En 1885, lors du premier chapitre général
de la congrégation, la nouvelle communauté reçut
le statut de congrégation religieuse. Sous le nom de Societatis
Verbi Divini (SVD), Société du Verbe Divin, la congrégation
avait pour but de se dédier à la proclamation de
l’Évangile, particulièrement parmi les non-chrétiens.
Arnold Janssen fut alors élu Supérieur général.
Les bénévoles de la maison étaient
composés d’hommes et de femmes. À partir des
premiers temps de sa fondation, un groupe de femmes, incluant
la bienheureuse Maria Helena Stollenwerk, aidait au maintient
de la maison, préparait les repas et faisait le travail
de buanderie. Mais leur but réel était de collaborer
en tant que religieuses missionnaires. Le service généreux
de ces femmes plein d’enthousiasme et l’importance
que pouvait revêtir la présence féminine dans
une entreprise missionnaire, poussa le P. Arnold à fonder
la congrégation missionnaire des “Servantes du Saint
Esprit”, SspS, le 8 décembre 1889. Les premières
religieuses partirent pour l’Argentine en 1895.
En 1896, le P. Arnold décida d’inviter
quelques religieuses à former une branche cloîtrée,
sous le nom de “Servantes du Saint Esprit de l’adoration
perpétuelle”, Sspap. Leur service missionnaire consisterait
à maintenir une prière constante en faveur de l’Église
et en faveur des deux autres congrégation missionnaires.

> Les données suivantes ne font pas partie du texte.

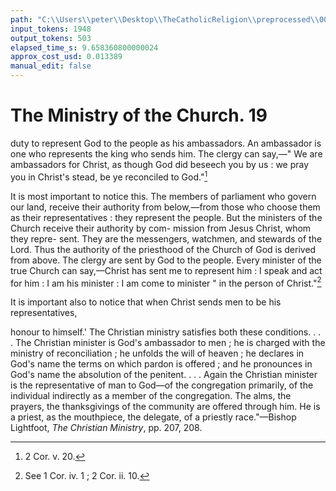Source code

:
 ```yaml
---
path: "C:\\Users\\peter\\Desktop\\TheCatholicReligion\\preprocessed\\00039.jpg"
input_tokens: 1948
output_tokens: 503
elapsed_time_s: 9.658360800000024
approx_cost_usd: 0.013389
manual_edit: false
---
```

# The Ministry of the Church. 19

duty to represent God to the people as his
ambassadors. An ambassador is one who
represents the king who sends him. The clergy
can say,—" We are ambassadors for Christ, as
though God did beseech you by us : we pray you
in Christ's stead, be ye reconciled to God."[^1]

It is most important to notice this. The
members of parliament who govern our land,
receive their authority from below,—from those
who choose them as their representatives : they
represent the people. But the ministers of
the Church receive their authority by com-
mission from Jesus Christ, whom they repre-
sent. They are the messengers, watchmen, and
stewards of the Lord. Thus the authority of
the priesthood of the Church of God is derived
from above. The clergy are sent by God to
the people. Every minister of the true Church
can say,—Christ has sent me to represent
him : I speak and act for him : I am his
minister : I am come to minister " in the person
of Christ."[^2]

It is important also to notice that when
Christ sends men to be his representatives,

honour to himself.' The Christian ministry satisfies both
these conditions. . . . The Christian minister is God's
ambassador to men ; he is charged with the ministry of
reconciliation ; he unfolds the will of heaven ; he declares
in God's name the terms on which pardon is offered ; and
he pronounces in God's name the absolution of the penitent.
. . . Again the Christian minister is the representative of
man to God—of the congregation primarily, of the individual
indirectly as a member of the congregation. The alms, the
prayers, the thanksgivings of the community are offered
through him. He is a priest, as the mouthpiece, the
delegate, of a priestly race."—Bishop Lightfoot, *The
Christian Ministry*, pp. 207, 208.

[^1]: 2 Cor. v. 20.
[^2]: See 1 Cor. iv. 1 ; 2 Cor. ii. 10.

Les trois congrégations se développèrent
rapidement. Lors du jubilé d’argent de la fondation
de la première maison de Steyl, on comptait 208 prêtres,
549 frères, 190 soeurs, 99 étudiants en théologie
et 731 autres étudiants à divers niveau de formation.
Arnold mourut le 15 janvier 1909. Toute sa vie,
il a cherché la volonté de Dieu, a mis sa confiance
en la divine providence et poursuivi avec persévérance
cette entreprise missionnaire.
Il semble évident que son engagement a
reçu la bénédiction du Seigneur. Les congrégations
qu’il a fondées se sont développées
à travers le monde. Actuellement 6000 missionnaires du
Verbe Divin travaillent dans 65 pays. Les Soeurs missionnaires
de l’Esprit Saint comptent 3800 religieuses oeuvrant dans
35 pays et les Soeurs du Saint Esprit de l’adoration perpétuelle
comptent plus de 400 membres dans 10 pays différents.